[TASK GOAL]: Return exactly those lines of the material below that fall between the line holding "1. Therefore, 0.54" and the line holding "1. 9.6 subscription queries per flight", inclusive.

'''

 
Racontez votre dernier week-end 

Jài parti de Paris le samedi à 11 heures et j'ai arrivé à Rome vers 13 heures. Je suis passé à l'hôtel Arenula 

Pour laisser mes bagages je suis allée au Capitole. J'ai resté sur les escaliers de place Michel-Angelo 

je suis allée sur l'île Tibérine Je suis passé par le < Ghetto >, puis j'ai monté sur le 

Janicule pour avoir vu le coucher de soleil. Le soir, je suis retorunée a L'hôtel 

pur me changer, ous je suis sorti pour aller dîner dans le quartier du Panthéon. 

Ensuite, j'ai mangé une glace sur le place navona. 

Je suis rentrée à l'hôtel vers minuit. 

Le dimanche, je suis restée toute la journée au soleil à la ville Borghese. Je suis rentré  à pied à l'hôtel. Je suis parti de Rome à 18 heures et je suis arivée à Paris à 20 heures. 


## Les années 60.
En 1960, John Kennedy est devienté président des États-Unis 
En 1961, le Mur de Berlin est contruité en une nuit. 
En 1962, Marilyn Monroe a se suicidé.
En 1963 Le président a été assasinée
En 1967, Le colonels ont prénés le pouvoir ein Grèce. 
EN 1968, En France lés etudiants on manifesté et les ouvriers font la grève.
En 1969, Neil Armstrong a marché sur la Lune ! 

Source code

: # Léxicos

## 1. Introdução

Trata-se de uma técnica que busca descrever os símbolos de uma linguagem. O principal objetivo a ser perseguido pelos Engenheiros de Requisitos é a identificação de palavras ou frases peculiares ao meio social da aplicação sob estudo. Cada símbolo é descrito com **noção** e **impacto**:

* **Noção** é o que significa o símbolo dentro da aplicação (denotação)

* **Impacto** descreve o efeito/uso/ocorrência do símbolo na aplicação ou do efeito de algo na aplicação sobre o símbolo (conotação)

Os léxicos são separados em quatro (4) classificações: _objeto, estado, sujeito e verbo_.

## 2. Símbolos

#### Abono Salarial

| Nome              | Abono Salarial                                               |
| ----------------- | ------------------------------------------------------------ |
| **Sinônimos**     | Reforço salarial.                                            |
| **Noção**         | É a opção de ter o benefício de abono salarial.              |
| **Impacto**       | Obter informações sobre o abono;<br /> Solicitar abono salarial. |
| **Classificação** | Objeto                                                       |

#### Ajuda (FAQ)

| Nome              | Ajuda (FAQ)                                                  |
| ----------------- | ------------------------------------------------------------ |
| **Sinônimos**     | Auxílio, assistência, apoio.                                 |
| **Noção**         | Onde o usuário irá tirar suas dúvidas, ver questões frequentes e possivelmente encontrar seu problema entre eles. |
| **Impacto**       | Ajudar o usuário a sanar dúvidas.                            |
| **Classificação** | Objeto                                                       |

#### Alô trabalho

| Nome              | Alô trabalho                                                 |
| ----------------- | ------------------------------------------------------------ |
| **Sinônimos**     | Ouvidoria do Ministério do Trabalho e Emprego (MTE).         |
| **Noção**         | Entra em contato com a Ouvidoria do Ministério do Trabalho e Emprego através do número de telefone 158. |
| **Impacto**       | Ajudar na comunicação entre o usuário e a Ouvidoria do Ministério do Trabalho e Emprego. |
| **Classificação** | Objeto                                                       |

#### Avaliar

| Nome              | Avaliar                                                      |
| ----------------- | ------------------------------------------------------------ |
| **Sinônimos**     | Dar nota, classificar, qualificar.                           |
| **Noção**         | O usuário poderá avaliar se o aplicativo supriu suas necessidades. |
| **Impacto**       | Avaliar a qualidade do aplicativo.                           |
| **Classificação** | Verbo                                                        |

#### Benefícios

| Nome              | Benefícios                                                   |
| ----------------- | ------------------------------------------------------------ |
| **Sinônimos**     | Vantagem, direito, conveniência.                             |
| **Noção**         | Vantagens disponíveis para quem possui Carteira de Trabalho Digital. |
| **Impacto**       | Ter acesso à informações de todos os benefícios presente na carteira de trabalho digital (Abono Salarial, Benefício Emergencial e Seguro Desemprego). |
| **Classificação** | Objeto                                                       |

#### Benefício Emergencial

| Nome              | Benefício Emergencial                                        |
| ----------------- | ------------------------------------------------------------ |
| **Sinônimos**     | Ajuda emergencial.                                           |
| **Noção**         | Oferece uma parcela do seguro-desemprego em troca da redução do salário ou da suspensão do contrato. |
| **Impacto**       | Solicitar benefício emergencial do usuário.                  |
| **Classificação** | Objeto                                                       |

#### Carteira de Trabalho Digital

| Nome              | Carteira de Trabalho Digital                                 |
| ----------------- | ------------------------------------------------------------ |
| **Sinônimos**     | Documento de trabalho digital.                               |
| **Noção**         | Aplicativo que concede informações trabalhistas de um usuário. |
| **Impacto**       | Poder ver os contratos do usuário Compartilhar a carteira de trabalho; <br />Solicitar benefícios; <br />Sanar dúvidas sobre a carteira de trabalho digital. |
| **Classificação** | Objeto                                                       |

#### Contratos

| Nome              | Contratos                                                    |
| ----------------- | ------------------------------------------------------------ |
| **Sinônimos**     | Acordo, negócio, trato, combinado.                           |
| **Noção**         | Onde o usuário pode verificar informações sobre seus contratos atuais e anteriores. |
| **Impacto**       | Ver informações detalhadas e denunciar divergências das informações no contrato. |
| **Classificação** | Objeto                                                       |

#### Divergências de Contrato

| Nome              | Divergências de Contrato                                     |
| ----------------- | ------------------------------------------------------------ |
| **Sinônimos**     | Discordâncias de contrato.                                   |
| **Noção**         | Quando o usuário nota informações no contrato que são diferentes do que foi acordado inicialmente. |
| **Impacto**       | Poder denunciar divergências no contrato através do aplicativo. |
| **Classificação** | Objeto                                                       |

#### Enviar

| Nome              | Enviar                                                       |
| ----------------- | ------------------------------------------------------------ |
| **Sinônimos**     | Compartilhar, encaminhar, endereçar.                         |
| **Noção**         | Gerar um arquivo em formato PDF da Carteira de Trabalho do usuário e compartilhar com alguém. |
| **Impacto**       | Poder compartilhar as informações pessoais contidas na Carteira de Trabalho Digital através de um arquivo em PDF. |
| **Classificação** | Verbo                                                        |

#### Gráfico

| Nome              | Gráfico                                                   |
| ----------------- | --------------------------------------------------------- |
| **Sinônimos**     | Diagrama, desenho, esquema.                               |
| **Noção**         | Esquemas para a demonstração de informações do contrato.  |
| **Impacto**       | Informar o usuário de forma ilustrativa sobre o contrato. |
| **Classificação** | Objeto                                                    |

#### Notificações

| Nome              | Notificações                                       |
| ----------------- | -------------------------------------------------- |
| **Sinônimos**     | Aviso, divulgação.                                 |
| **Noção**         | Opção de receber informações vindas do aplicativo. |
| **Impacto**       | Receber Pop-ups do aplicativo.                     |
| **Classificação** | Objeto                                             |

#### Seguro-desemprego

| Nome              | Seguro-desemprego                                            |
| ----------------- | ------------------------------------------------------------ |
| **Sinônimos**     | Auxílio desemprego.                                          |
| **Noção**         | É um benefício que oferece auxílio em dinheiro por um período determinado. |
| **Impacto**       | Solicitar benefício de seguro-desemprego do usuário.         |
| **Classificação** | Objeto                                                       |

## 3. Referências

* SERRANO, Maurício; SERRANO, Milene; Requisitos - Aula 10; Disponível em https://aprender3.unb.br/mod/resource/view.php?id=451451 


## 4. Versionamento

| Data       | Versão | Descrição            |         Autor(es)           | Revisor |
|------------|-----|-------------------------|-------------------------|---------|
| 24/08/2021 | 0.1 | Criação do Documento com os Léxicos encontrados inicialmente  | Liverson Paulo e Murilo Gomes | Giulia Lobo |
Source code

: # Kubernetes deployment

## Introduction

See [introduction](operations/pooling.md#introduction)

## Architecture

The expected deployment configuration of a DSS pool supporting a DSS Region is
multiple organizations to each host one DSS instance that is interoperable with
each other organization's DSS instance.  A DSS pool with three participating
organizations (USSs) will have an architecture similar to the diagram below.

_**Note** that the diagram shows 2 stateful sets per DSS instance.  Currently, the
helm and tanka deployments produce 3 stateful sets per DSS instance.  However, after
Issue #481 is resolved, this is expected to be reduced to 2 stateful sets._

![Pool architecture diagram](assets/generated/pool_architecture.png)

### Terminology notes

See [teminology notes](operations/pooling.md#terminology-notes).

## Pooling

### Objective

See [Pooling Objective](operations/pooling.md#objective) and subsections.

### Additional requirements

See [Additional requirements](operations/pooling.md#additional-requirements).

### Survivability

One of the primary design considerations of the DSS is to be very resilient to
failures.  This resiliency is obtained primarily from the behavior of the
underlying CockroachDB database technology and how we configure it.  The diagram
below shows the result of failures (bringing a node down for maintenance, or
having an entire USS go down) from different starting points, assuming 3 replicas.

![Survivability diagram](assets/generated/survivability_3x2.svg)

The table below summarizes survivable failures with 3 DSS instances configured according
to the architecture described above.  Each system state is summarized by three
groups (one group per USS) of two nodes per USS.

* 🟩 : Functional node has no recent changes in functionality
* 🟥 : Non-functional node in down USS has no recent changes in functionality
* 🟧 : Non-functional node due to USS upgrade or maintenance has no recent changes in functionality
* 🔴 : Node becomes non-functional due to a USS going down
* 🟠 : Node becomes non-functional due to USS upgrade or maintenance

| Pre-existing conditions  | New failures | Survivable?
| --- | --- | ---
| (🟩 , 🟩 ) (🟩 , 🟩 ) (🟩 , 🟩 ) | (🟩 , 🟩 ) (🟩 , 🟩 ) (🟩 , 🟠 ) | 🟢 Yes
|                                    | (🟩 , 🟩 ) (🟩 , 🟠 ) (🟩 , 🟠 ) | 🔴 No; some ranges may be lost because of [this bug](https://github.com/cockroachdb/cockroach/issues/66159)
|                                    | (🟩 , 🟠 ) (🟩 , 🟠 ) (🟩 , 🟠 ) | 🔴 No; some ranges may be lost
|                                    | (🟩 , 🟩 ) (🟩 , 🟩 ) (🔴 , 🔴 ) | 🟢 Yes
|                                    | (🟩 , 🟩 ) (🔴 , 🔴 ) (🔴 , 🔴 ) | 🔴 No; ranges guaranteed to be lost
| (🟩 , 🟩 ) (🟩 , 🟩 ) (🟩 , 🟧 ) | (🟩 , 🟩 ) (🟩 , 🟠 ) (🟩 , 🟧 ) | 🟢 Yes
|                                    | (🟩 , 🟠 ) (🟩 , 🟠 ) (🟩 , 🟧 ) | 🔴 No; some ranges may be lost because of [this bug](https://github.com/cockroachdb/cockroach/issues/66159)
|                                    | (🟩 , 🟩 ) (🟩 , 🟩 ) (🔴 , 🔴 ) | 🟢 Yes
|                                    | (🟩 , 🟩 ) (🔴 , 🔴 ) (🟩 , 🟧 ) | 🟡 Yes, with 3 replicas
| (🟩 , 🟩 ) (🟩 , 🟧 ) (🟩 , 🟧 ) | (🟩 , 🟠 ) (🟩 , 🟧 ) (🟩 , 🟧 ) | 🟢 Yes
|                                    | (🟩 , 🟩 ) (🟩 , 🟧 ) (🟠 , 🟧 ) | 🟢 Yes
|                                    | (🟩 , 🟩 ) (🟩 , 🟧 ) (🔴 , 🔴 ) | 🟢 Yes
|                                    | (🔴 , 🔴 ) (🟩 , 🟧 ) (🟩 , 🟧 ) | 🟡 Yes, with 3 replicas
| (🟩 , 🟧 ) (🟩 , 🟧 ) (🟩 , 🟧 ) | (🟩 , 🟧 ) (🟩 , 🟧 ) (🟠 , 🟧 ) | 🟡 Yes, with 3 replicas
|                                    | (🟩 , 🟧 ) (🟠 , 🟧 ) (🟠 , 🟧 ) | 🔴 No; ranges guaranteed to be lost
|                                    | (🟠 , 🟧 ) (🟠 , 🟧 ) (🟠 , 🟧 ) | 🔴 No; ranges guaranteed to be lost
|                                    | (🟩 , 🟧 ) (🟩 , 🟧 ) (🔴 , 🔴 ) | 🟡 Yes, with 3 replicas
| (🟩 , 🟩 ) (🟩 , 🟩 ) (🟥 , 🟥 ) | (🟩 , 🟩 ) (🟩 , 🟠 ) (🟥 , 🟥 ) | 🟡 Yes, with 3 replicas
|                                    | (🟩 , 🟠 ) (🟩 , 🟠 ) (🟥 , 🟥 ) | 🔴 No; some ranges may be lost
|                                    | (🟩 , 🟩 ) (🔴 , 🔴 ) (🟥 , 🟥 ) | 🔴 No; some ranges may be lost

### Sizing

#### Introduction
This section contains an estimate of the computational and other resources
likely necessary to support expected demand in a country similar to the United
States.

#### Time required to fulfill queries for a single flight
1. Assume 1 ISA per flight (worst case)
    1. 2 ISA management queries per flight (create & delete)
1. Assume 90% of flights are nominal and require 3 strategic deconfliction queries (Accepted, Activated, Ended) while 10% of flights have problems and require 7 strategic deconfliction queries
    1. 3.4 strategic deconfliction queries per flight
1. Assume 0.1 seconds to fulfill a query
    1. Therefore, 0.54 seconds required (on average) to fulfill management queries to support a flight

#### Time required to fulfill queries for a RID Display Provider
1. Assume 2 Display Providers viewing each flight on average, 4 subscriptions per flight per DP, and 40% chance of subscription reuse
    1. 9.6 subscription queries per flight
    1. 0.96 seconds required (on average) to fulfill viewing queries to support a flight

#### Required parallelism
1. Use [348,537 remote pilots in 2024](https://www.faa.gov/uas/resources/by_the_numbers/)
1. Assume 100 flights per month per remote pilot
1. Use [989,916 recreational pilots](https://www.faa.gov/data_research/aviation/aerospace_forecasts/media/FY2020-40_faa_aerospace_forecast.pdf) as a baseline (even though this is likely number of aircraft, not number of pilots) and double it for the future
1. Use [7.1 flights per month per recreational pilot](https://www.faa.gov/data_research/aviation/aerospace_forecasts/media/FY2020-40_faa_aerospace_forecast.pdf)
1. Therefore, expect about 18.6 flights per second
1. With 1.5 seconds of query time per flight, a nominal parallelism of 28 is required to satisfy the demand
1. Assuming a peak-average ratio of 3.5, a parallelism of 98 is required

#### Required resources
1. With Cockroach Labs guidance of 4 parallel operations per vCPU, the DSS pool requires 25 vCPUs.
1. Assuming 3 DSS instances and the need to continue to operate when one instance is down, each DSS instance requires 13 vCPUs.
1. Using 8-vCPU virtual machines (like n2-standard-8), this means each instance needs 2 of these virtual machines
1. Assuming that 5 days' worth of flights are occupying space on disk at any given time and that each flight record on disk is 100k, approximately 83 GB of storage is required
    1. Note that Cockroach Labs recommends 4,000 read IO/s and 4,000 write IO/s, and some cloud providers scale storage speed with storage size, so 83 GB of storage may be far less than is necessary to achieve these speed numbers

'''

[RESPONSE]:
    1. Therefore, 0.54 seconds required (on average) to fulfill management queries to support a flight

#### Time required to fulfill queries for a RID Display Provider
1. Assume 2 Display Providers viewing each flight on average, 4 subscriptions per flight per DP, and 40% chance of subscription reuse
    1. 9.6 subscription queries per flight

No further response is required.